§ **Task directions**
The answer must consist of every line in the records below that contains the string "shields".

Stored data entries:
————

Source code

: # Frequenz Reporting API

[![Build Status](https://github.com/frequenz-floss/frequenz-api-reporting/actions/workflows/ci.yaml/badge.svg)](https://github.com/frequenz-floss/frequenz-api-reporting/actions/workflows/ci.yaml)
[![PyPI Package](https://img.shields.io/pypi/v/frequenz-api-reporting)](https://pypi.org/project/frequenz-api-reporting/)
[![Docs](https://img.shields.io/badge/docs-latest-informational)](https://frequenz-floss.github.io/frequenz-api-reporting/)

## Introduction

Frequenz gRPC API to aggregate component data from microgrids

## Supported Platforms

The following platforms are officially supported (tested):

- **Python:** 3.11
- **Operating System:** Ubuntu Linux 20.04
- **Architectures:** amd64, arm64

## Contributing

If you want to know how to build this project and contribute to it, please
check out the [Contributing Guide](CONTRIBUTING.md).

————

§ **Reply**
[![PyPI Package](https://img.shields.io/pypi/v/frequenz-api-reporting)](https://pypi.org/project/frequenz-api-reporting/)
[![Docs](https://img.shields.io/badge/docs-latest-informational)](https://frequenz-floss.github.io/frequenz-api-reporting/)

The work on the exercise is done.